Am schlimmsten finde ich: Nachrichten machen süchtig. Und jede Sucht schränkt uns in unserer Freiheit ein und nimmt uns Macht über unser Leben.
Es fällt mir irre schwer, den einschlägigen Seiten auch nur für einen Tag fern zu bleiben. Da überkommt mich ein ähnliches Gefühl wie damals, als ich mit dem Rauchen aufgehört habe. Es zieht an mir, juckt an meinen Fingern und verursacht eine Art heftigen Hunger im Kopf. Hunger nach etwas, das meistens wie nichts mit uns zu tun hat und uns so gut wie nie hilft, dafür aber massiv schädigen kann.
Du glaubst, Du bist nicht süchtig?
Dann versuch doch mal, einen Tag ohne Nachrichten auszukommen … und dann eine ganze Woche … müsste doch leicht möglich sein, wenn Du nicht abhängig bist.

Wie man die Nachrichten-Sucht überwinden kann

Fünf Schritte sind es aus der Sucht.
Im ersten Schritt müssen wir uns eingestehen, dass wir süchtig nach Nachrichten sind.
Im zweiten erkennen wir die Probleme an, die diese Sucht mit sich bringt.
Im dritten fragen wir: „Warum bin ich süchtig danach geworden – welche meiner Bedürfnisse erfüllen die Nachrichten?“
Bei mir:
  • Langeweile und Neugier, die gestillt werden wollen.
  • Ablenkung von einer anstrengenden Tätigkeit wie dem Schreiben.
  • Das Gefühl, irgendwie zur Welt dazuzugehören, wenn ich schon keinen normalen Job mit Kollegen und kaum habe.
  • Das Gefühl, dass es mir besser geht als vielen Schicksalsgeplagten da draußen.
  • Das Gefühl, nichts Wichtiges zu verpassen.
Im vierten Schritt suchen wir nach etwas, das unser Bedürfnis genauso gut erfüllt, uns aber viel besser bekommt.
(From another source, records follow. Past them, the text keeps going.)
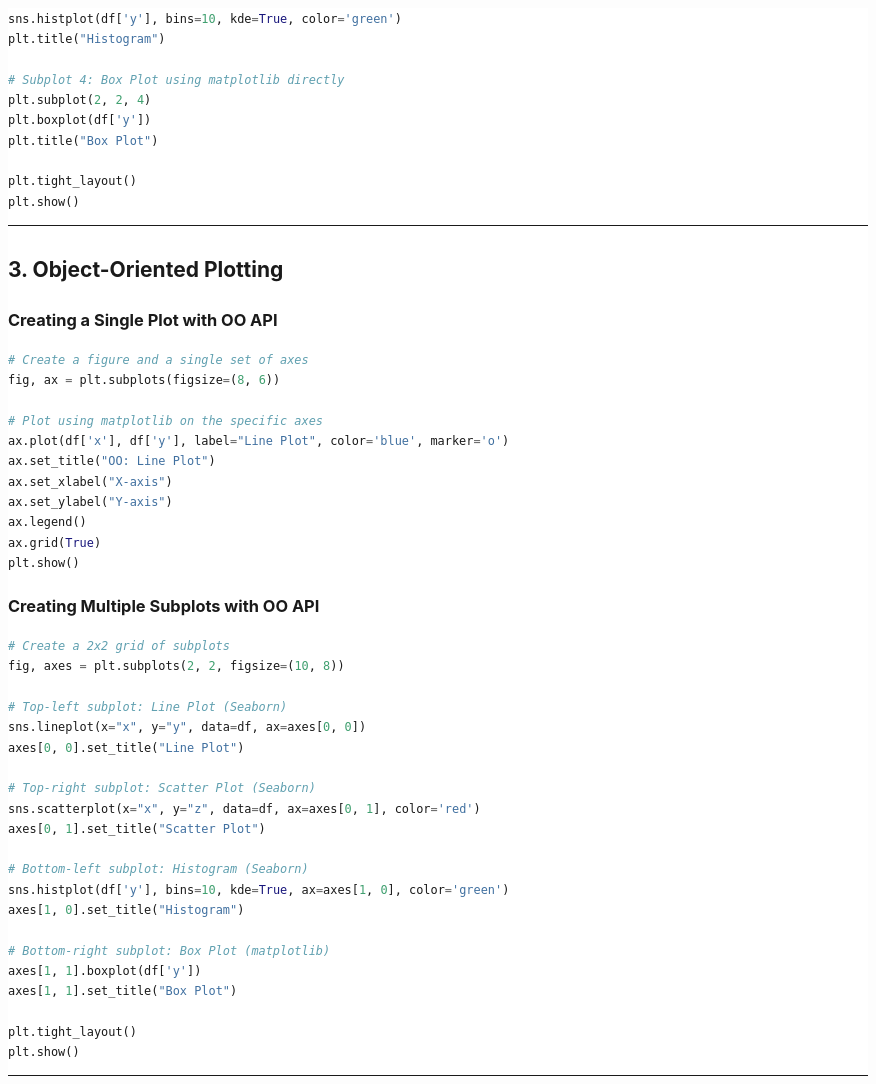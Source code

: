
 ```python
sns.histplot(df['y'], bins=10, kde=True, color='green')
plt.title("Histogram")

# Subplot 4: Box Plot using matplotlib directly
plt.subplot(2, 2, 4)
plt.boxplot(df['y'])
plt.title("Box Plot")

plt.tight_layout()
plt.show()

```

---

## 3. Object-Oriented Plotting

### Creating a Single Plot with OO API

```python
# Create a figure and a single set of axes
fig, ax = plt.subplots(figsize=(8, 6))

# Plot using matplotlib on the specific axes
ax.plot(df['x'], df['y'], label="Line Plot", color='blue', marker='o')
ax.set_title("OO: Line Plot")
ax.set_xlabel("X-axis")
ax.set_ylabel("Y-axis")
ax.legend()
ax.grid(True)
plt.show()

```

### Creating Multiple Subplots with OO API

```python
# Create a 2x2 grid of subplots
fig, axes = plt.subplots(2, 2, figsize=(10, 8))

# Top-left subplot: Line Plot (Seaborn)
sns.lineplot(x="x", y="y", data=df, ax=axes[0, 0])
axes[0, 0].set_title("Line Plot")

# Top-right subplot: Scatter Plot (Seaborn)
sns.scatterplot(x="x", y="z", data=df, ax=axes[0, 1], color='red')
axes[0, 1].set_title("Scatter Plot")

# Bottom-left subplot: Histogram (Seaborn)
sns.histplot(df['y'], bins=10, kde=True, ax=axes[1, 0], color='green')
axes[1, 0].set_title("Histogram")

# Bottom-right subplot: Box Plot (matplotlib)
axes[1, 1].boxplot(df['y'])
axes[1, 1].set_title("Box Plot")

plt.tight_layout()
plt.show()

```

---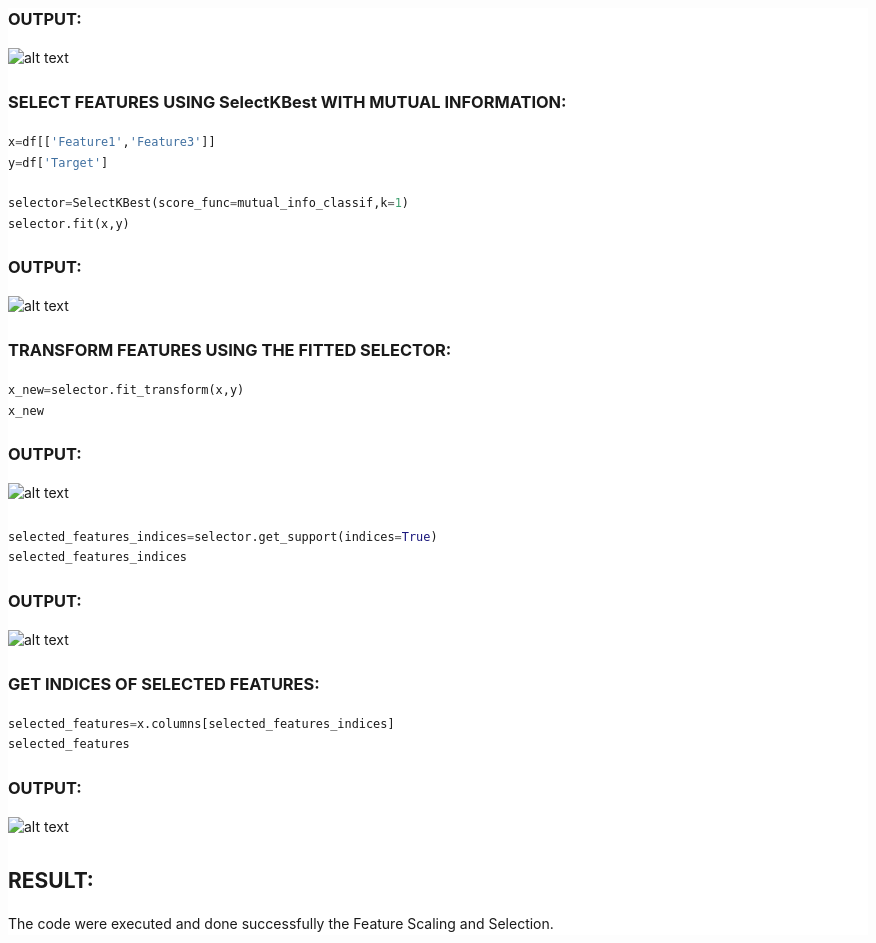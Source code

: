 ### OUTPUT:
![alt text](screenshot/image-26.png)

### SELECT FEATURES USING SelectKBest WITH MUTUAL INFORMATION:
```PYTHON
x=df[['Feature1','Feature3']]
y=df['Target']

selector=SelectKBest(score_func=mutual_info_classif,k=1)
selector.fit(x,y)
```

### OUTPUT:
![alt text](screenshot/image-27.png)

### TRANSFORM FEATURES USING THE FITTED SELECTOR:
```PYTHON
x_new=selector.fit_transform(x,y)
x_new
```
### OUTPUT:
![alt text](screenshot/image-28.png)

### 
```PYTHON
selected_features_indices=selector.get_support(indices=True)
selected_features_indices
```

### OUTPUT:
![alt text](screenshot/image-29.png)

### GET INDICES OF SELECTED FEATURES:
```PYTHON
selected_features=x.columns[selected_features_indices]
selected_features
```

### OUTPUT:
![alt text](screenshot/image-30.png)

## RESULT:
The code were executed and done successfully the Feature Scaling and Selection.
Ohne Ersatz haben wir schlechte Karten gegen die Sucht.
Bei mir:
  • Ein Buch lesen, wenn mir langweilig ist oder ich etwas Neues lernen möchte.
  • Einen Tee zubereiten und aus dem Fenster schauen, wenn mir das weiße Blatt Papier zu sehr zu schaffen macht.
  • Einen Freund anrufen oder ein paar Mails schreiben, wenn ich Verbundenheit suche. Oder im Park spazieren und mich mit der Natur verbinden.
  • Dankbar sein für alles was ich habe. Dazu brauche ich keine Schicksalsschläge anderer Leute.
  • Mich darauf verlassen, dass die wirklich wichtigen Informationen ohnehin zu einem durchdringen.
Im fünften Schritt fangen wir ganz klein an – mit einer nachrichtenfreien Stunde, dann zwei Stunden, einem Tag, einer Woche, einem Monat und so weiter. Überkommt uns der Drang, greifen wir zu den Alternativen aus Schritt 4.
Ich sperre jetzt mal meine liebsten Nachrichten-Dealer in meinem Browser. Bitte gebt mir Bescheid, wenn ich zum Bundeskanzler gewählt wurde oder die Aliens hier sind.

Update: 2 Monate später

Den obigen Text habe ich vor  zwei oder drei Monaten geschrieben. Seitdem bin ich clean. Und der Entzug war viel leichter als ich befürchtete.
Nur die ersten Tage waren erschreckend. Ich habe mich oft erwischt, wie ich ohne nachzudenken, ohne bewusste Entscheidung meine vertrauten Nachrichten-Seiten angesteuert habe, immer wieder. Das verging allerdings schnell. Ich habe mir dann immer wieder bewusst gemacht, dass mir meine Nachrichtensucht schadet, und mir dann eine Belohnung / Ablenkung meiner Wahl gegönnt (Tee oder Kaffee, Spaziergang, Telefonieren mit einem Freund, …).
Es kam einige Male vor, dass ich in Gesprächen nachhaken musste, weil ich ja meinen Nachrichtenstoff nicht mehr direkt vom Dealer bekam. Aber auch das hat sich als wenig peinlich entpuppt.
Die Meinungen meiner Mitmenschen über meine Entscheidung gingen auseinander. Aber das ist ja mit allem so, was man tut oder nicht tut.
Und nun das Wichtigste: es geht mir viel besser.  Statt mich von der Welt abgekapselt zu fühlen, fühle ich mich verbundener mit ihr. Ich habe außerdem mehr Zeit ohne sinnlose Sorgen und mehr Platz im Kopf für wertvolle Gedanken, die mir helfen statt mich runterzuziehen. Ich kann mich mehr konzentrieren. Das erfrischt und befreit ungemein.